Your task.
Quote only the lines from the top of the listing below down to and including the line with "# dv.clinlines 1.0.3".

(Records for this task)

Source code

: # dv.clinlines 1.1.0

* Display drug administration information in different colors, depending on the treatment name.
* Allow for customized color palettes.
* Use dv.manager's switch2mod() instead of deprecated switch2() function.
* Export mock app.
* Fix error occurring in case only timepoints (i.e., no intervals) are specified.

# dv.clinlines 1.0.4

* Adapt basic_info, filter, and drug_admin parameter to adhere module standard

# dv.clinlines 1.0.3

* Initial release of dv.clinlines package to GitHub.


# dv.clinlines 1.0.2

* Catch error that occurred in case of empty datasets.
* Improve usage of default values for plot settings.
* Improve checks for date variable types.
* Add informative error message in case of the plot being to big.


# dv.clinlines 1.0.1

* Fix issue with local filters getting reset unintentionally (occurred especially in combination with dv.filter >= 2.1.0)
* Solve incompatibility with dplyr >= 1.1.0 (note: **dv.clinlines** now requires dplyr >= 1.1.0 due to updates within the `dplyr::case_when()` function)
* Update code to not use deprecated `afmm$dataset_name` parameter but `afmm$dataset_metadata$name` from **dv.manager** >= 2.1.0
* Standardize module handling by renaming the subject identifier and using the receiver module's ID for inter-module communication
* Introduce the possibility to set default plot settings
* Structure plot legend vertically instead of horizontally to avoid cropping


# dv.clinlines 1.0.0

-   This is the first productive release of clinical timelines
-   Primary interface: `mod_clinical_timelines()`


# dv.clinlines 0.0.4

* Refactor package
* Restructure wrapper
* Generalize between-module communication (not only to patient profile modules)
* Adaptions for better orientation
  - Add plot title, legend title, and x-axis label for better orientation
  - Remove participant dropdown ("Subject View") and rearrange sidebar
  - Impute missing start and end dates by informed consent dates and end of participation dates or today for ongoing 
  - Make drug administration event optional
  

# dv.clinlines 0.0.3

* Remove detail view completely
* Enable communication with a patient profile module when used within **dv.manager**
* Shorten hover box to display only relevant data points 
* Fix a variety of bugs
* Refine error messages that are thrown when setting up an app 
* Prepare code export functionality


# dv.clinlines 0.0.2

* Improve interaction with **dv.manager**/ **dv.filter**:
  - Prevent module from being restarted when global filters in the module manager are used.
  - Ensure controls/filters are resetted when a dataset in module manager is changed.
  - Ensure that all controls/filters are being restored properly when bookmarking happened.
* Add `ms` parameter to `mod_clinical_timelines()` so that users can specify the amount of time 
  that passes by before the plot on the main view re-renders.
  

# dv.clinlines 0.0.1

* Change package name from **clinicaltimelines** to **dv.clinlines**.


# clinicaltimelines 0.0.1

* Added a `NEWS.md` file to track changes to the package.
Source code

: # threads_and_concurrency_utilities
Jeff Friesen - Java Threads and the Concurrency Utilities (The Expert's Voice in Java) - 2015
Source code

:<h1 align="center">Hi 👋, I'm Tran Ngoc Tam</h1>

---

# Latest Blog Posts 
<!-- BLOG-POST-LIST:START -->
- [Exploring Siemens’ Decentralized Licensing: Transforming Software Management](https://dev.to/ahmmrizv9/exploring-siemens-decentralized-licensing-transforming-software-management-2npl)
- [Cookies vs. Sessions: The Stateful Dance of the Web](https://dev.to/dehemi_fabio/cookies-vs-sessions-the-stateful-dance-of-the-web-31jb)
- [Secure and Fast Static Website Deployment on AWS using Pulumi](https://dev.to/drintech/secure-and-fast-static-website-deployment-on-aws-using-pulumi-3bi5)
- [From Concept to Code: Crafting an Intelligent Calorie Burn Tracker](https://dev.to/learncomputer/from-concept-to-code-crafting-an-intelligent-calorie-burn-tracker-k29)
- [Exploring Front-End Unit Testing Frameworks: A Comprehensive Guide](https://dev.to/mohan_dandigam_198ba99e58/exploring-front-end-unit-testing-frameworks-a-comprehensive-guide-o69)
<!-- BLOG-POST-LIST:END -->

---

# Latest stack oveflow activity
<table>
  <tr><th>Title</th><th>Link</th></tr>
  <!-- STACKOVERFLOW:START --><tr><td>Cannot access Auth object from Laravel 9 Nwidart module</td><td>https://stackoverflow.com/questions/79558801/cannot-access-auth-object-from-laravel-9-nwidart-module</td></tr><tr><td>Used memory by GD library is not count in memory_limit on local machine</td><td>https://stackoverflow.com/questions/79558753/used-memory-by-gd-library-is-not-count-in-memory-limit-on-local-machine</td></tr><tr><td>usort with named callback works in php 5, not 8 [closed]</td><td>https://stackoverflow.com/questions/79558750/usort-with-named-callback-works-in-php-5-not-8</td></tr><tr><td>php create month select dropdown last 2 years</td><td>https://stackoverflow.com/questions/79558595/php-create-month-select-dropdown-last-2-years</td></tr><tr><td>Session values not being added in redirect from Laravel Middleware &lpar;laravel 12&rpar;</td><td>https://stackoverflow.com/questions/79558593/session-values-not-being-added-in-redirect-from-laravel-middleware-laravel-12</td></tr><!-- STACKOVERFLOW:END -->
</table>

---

(End Records for this task)

The answer.
Source code

: # dv.clinlines 1.1.0

* Display drug administration information in different colors, depending on the treatment name.
* Allow for customized color palettes.
* Use dv.manager's switch2mod() instead of deprecated switch2() function.
* Export mock app.
* Fix error occurring in case only timepoints (i.e., no intervals) are specified.

# dv.clinlines 1.0.4

* Adapt basic_info, filter, and drug_admin parameter to adhere module standard

# dv.clinlines 1.0.3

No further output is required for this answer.